Charles A. Gremillion III, who chaired the IRgA committee, gave his rationalization: "Anything that is free has no value and if we're providing digital services that are free, in the customer's mind, it has no value. Until you charge for it, that's when it starts to register value in [the customer's] mind."
Some digital services seldom have charges. Missing fonts are one example, said Curtis Thornton, director of product development and corporate learning for Thomas Reprographics. But what about when customer-selected colors are not accurate or graphics are too low-resolution?
"If we have to go in and fix it or go find the graphics for them or go back into our archives," Thornton said, "those are the type of things that need to be charged."
A high percentage of files need some setup work to print properly, hence the need to charge for digital work.
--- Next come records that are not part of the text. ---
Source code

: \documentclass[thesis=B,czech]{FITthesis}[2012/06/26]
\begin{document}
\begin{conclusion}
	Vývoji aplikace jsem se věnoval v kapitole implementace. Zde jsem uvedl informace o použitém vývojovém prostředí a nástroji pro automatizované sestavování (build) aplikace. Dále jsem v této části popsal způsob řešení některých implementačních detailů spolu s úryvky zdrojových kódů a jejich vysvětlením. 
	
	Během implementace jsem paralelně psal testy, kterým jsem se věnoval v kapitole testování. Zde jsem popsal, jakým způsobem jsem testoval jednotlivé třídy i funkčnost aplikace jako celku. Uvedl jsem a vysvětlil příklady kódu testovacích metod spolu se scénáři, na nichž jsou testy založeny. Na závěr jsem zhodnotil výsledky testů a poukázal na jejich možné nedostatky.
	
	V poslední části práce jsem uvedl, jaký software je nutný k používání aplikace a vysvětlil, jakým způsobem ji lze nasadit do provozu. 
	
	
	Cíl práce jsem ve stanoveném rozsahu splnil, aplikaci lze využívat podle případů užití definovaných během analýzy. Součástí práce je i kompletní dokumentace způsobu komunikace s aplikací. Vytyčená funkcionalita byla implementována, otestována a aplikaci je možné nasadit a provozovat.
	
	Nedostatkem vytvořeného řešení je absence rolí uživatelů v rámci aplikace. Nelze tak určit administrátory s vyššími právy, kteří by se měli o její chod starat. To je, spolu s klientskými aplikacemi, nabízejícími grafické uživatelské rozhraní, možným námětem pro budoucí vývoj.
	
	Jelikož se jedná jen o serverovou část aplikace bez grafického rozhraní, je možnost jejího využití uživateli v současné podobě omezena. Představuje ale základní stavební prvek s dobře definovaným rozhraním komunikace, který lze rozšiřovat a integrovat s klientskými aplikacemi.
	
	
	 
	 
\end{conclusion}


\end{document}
"Most everything involves some intervention," Gremillion said. "You do, occasionally, get some work from customers that you can send straight to the printer, but that's more the exception rather than the rule."
Sometimes the major challenge is deciding what digital services warrant charges. Thornton gives the examples of fixing files when a customer has an older version of software or the customer may not know how to prepare files. Eventually, production may complain to sales about the extra time processing this customer's files.